This map defines what kind of rooms there are and what the layout is.  In this case the pound signs (#) may be walls, while the tildes (~) may be rivers, and the blank spaces grassy fields.  With this lovely hack Quinn transformed the Zork style MOO into a player-perspective Rogue-like.

The cool feature of the Terrain Zone is that it only creates the rooms if they need to exist.  In a MOO everything takes up memory space, and back in the mid 90’s memory wasn’t as plentiful as it is now.  If you’re standing in a terrain room, the terrain zone can look at the rooms around you on the map, and tell you what’s there.  “To the north, east and west are open fields.  To the south is a stone wall.”  Those rooms don’t actually exist.  Once you decide to walk north, the Terrain Zone creates that room, moves you into it, and destroys the room you were standing in before (unless you dropped something, or there’s some other reason for the room to still exist).

By operating like this you could create huge areas without actually digging and describing every room yourself, and the memory consumption would be a lot smaller.  Your monsters and other non-player characters could also know about their “home” terrain type, so they wouldn’t stray from the grass or river.  You could also let the player “travel north” and they would keep walking through rooms until they hit a room that was different than the type they were already in, or contained something unique.
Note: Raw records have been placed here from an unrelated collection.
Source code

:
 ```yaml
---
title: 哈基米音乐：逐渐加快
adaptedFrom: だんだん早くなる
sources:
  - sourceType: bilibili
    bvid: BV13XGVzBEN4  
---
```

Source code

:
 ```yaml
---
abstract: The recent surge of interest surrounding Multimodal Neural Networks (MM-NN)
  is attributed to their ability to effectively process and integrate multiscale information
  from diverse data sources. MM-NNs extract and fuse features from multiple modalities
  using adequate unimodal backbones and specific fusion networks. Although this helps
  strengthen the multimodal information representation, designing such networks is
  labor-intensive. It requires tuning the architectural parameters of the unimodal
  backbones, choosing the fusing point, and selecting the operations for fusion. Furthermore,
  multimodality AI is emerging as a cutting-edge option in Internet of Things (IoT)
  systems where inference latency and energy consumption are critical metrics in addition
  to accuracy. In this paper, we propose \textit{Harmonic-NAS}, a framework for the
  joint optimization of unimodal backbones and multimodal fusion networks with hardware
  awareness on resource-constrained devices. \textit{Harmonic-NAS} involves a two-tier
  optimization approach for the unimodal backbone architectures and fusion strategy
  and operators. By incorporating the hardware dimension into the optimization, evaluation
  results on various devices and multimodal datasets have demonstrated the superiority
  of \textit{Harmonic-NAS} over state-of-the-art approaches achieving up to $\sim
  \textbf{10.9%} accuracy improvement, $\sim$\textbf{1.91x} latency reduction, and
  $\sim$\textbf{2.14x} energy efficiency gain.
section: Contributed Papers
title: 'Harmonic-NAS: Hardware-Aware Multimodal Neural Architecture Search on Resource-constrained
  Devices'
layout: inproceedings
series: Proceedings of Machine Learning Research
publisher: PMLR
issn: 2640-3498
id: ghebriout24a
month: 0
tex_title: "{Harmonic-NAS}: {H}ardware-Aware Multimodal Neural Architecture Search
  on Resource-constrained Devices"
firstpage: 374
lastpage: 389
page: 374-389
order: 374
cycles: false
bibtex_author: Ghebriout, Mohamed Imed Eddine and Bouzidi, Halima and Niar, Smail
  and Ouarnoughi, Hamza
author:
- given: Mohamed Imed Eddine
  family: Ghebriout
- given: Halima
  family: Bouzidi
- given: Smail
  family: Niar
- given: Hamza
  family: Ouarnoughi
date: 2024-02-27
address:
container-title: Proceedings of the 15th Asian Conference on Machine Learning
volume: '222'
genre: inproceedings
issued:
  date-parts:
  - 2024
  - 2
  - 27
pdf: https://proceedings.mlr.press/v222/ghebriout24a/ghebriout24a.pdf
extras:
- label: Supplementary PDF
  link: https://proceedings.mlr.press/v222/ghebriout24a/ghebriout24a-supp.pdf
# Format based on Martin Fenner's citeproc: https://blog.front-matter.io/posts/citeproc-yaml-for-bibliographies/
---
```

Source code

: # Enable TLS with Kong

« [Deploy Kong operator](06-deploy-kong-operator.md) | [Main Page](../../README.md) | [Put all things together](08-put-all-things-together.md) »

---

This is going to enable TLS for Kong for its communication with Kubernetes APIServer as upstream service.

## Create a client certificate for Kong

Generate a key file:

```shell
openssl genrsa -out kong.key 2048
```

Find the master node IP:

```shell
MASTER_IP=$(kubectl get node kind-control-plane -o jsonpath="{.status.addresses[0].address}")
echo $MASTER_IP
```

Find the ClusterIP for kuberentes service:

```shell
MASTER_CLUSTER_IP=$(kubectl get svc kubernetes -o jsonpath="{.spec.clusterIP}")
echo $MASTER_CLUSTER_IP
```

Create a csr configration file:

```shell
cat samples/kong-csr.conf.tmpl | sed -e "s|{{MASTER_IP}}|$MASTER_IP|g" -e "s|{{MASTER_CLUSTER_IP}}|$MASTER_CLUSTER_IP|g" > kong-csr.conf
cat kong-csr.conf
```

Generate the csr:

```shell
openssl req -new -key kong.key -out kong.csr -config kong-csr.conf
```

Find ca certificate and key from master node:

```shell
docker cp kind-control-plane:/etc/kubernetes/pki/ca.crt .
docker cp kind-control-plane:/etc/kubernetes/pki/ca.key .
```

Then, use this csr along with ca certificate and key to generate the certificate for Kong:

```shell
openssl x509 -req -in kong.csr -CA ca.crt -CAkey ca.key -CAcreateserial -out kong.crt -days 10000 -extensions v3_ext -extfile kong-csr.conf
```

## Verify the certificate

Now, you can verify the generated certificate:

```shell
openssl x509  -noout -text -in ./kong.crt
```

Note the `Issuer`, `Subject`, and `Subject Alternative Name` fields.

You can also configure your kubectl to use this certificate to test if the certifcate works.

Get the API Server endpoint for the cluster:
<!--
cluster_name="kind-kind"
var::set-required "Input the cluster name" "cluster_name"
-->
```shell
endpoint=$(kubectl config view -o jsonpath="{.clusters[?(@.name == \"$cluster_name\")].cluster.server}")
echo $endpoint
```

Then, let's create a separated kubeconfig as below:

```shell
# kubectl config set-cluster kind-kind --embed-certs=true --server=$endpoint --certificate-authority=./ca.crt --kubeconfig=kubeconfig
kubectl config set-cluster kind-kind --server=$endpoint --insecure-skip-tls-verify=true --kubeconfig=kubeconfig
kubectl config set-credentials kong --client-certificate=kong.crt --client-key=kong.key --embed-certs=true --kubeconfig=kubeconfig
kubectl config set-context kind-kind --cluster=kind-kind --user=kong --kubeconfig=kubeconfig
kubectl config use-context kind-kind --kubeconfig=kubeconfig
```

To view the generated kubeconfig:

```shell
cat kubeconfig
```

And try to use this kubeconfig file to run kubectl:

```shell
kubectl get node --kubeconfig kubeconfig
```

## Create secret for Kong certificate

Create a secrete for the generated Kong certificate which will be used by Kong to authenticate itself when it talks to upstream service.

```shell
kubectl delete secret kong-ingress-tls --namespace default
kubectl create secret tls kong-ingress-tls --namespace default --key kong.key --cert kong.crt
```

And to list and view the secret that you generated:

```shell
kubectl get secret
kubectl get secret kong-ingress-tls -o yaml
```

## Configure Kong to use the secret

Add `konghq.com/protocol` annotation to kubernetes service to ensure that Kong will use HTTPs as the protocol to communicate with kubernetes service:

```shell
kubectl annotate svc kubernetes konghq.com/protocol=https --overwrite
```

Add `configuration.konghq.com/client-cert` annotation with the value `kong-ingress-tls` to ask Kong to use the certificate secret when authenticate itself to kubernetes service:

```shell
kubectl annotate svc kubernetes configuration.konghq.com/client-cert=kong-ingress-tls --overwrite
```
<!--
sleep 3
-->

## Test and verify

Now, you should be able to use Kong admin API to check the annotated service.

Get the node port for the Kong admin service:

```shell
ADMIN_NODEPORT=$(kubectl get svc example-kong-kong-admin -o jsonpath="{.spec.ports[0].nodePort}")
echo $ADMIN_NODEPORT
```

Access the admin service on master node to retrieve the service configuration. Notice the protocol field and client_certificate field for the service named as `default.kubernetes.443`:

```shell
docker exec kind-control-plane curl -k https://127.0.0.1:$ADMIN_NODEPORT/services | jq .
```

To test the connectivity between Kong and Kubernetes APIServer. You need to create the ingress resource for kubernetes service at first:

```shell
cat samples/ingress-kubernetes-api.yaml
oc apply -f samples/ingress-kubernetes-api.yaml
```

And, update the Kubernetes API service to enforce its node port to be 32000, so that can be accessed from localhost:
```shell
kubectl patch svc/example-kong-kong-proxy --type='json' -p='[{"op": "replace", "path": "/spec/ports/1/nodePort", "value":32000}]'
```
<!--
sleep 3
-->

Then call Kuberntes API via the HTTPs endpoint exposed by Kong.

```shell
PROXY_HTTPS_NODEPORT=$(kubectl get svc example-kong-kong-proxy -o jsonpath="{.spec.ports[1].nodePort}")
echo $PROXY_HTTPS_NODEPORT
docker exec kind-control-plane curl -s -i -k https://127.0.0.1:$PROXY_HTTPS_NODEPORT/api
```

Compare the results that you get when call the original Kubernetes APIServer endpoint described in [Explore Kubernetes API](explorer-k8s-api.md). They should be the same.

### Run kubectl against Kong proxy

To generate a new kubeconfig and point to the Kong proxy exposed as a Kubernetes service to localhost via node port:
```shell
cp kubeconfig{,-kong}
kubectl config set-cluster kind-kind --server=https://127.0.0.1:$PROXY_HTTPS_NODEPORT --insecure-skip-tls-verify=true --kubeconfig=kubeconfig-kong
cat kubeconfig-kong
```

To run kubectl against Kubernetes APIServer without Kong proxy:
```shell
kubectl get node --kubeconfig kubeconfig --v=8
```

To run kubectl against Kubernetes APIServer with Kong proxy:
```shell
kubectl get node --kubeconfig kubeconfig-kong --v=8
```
In Ghost^2, we decided to use a Terrain Zone for our world, since it let us create an overall map that had consistent distances and spacing.  I sketched the map out on a sheet of paper (above), and then started drawing it in a paint program on my Mac (below).  I had a program that let me convert graphical images into ASCII art, so I was able to go from a map directly into the MOO.  This is the last version of the Ghost^2 map, created in October of 1998:

terrainimage5

The map is 1,000 pixels by 1,000 pixels, so our game would would be 1,000 rooms by 1,000 rooms.  In the orange spots where there were towns we could dig out special rooms for houses and buildings, we could dig out special dungeons from the fields or forests.  In this map light green is grassland, dark green is forest, gray-green is hills, blue is water, yellow is roads, and grey is rocky terrain.  The outlines around large sections are edge types, like the edge of a forest, a beach or the base of a hill.

It was a really cool concept, and thinking about it still gets me excited.  The idea of adventuring in that world, exploring the bustling cities, verdant fields, dark forests and dimly lit caves sounds like a lot of fun.

VallisMOO

Game design isn’t easy.  It’s easy to dream about, but it’s hard in practice.  I’m about 1/3rd of the way through YOU, and the main character’s starting to realize that he has to enumerate every kind of object in the world, in every state it has.  We reached a similar place with Ghost^2, which eventually became VallisMOO when interest waned among the other developers.  We decided not to create a sister-MOO to Ghostwheel and I kept working on my own, and that MOO became VallisMOO.

I appreciate the stamina exhibited by the Adams brothers, the team behind Dwarf Fortress.  They’ve been working on that thing for years, but that level of dedication is really hard to maintain.  I got to a place with VallisMOO where I needed to begin populating the combat system with weapons.  I heard that Steve Jackson games was working on a Low-Tech book, due out “any day now”, and instead of forging ahead (ahem) and making do, I decided to wait till it came out, and use it for reference.  That was 1998.  GURPS Low-Tech finally shipped in 2002, and by then I was on to real paying projects and VallisMOO was only a memory.

Legacy

I went digging through my project archive and found a directory full of VallisMOO code and to-do lists and graphics.  It even had some logs of conversations where I discussed the ideas for Ghost^2 with some friends, things I’d long forgotten.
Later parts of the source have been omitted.